### Data for this task
════════

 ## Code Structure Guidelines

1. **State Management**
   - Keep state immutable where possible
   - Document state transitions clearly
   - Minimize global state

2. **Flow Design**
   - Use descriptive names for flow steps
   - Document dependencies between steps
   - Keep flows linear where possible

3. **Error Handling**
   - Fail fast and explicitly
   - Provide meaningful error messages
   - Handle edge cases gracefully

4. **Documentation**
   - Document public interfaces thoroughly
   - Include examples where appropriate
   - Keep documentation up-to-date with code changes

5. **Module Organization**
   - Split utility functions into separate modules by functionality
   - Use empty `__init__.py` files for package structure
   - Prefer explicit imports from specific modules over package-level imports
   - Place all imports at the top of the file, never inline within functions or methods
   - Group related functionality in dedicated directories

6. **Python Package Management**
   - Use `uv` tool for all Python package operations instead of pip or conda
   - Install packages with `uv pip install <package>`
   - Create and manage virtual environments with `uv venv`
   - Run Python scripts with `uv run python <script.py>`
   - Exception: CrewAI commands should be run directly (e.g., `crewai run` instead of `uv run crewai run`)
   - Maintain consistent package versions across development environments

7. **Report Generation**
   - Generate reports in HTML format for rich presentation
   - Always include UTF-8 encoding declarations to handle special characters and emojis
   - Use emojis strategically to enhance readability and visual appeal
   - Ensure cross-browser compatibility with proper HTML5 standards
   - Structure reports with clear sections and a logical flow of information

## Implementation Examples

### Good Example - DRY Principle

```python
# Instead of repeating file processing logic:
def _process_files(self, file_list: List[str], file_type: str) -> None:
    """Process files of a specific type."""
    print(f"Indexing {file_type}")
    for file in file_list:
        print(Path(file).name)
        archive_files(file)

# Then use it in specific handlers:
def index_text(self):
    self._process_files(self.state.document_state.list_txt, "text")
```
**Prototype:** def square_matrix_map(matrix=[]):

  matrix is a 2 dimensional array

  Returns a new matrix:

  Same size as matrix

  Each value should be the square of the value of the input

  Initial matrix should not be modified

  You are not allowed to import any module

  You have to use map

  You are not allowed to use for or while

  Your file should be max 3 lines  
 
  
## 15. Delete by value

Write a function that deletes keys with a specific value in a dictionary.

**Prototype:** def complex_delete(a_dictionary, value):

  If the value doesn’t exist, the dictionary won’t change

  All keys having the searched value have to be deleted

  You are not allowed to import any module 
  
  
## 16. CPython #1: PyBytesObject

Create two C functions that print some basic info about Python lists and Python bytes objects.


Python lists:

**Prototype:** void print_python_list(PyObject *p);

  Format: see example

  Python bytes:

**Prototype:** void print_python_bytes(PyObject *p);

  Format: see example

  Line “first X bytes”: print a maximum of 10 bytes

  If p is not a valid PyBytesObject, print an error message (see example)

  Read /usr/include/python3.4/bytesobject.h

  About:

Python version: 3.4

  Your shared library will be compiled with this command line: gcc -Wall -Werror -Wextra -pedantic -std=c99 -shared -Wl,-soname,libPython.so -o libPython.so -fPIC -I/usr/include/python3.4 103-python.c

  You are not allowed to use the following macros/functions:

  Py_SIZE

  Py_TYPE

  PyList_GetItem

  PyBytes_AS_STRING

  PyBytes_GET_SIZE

════════

### How to complete this task
Find the lines above with the word "have". Copy them out.

### Written response
  You have to use map
  All keys having the searched value have to be deleted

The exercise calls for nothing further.